In the months after Hitler took power, Kutner’s family decided they had to leave Germany. His father, a businessman, left for Alsace-Lorraine in France to set up their new life. Kutner, his mother and his brother and sister joined him in December 1933, taking only what they could carry. After having lived in terror for so many months, life in a provincial French town seemed blissful to young Kutner, but it wasn’t to last as his parents decided to move to Paris.
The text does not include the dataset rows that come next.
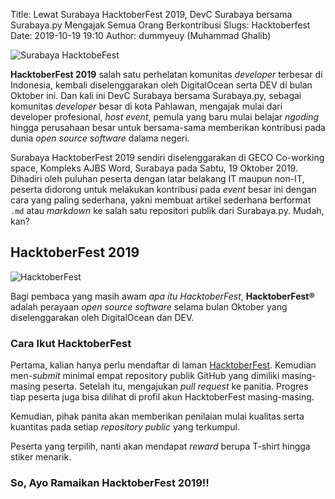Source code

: Title: Lewat Surabaya HacktoberFest 2019, DevC Surabaya bersama Surabaya.py Mengajak Semua Orang Berkontribusi
Slugs: Hacktoberfest
Date: 2019-10-19 19:10
Author: dummyeuy (Muhammad Ghalib)

![Surabaya HacktobeFest](https://scontent-sin6-2.xx.fbcdn.net/v/t1.0-9/72464982_10218391593974669_5244714771374145536_n.jpg?_nc_cat=105&_nc_oc=AQlsAPjdk_Xs5acBFeNTetLnxUim11W6dfpNx0jjHGnAC1E9tyfVnqvO2SYIuQucAZI&_nc_ht=scontent-sin6-2.xx&oh=a5179619f23c71d34f03fba282c4c380&oe=5E264CCC)

**HacktoberFest 2019** salah satu perhelatan komunitas *developer* terbesar di Indonesia, kembali diselenggarakan oleh DigitalOcean serta DEV di bulan Oktober ini.
Dan kali ini DevC Surabaya bersama Surabaya.py, sebagai komunitas *developer* besar di kota Pahlawan, mengajak mulai dari developer profesional, *host event*, pemula yang baru mulai belajar *ngoding* hingga perusahaan besar untuk bersama-sama memberikan kontribusi pada dunia *open source software* dalama negeri.

Surabaya HacktoberFest 2019 sendiri diselenggarakan di GECO Co-working space, Kompleks AJBS Word, Surabaya pada Sabtu, 19 Oktober 2019. Dihadiri oleh puluhan peserta dengan latar belakang IT maupun non-IT, peserta didorong untuk melakukan kontribusi pada *event* besar ini dengan cara yang paling sederhana, yakni membuat artikel sederhana berformat `.md` atau *markdown* ke salah satu repositori publik dari Surabaya.py.
Mudah, kan?

## HacktoberFest 2019
![HacktoberFest](https://hacktoberfest.digitalocean.com/assets/logo-hf19-header-8245176fe235ab5d942c7580778a914110fa06a23c3d55bf40e2d061809d8785.svg)

Bagi pembaca yang masih awam *apa itu HacktoberFest*, **HacktoberFest®** adalah perayaan *open source software* selama bulan Oktober yang diselenggarakan oleh DigitalOcean dan DEV. 

### Cara Ikut HacktoberFest

Pertama, kalian hanya perlu mendaftar di laman [HacktoberFest](https://hacktoberfest.digitalocean.com). Kemudian men-*submit* minimal empat repository publik GitHub yang dimiliki masing-masing peserta. Setelah itu, mengajukan *pull request* ke panitia. Progres tiap peserta juga bisa dilihat di profil akun HacktoberFest masing-masing.

Kemudian, pihak panita akan memberikan penilaian mulai kualitas serta kuantitas pada setiap *repository public* yang terkumpul.

Peserta yang terpilih, nanti akan mendapat *reward* berupa T-shirt hingga stiker menarik.

### So, Ayo Ramaikan HacktoberFest 2019!!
Without the relevant work permits, the family lived huddled together with other refugee families in a flea-infested hotel.

Kutner says: “We were always starving because there was no money and no food, but my mother was so proud she would sometimes boil a pan of water so the neighbours would think we had something to eat.”

Frequent raids by the French police on the hotel, during which the men were arrested and held for days at a time, made life even tougher for Kutner’s family. Eventually, a charity organised for Kutner and his sister, Celia, to stay with a family in Switzerland while the rest of the family relocated to Milan, Italy.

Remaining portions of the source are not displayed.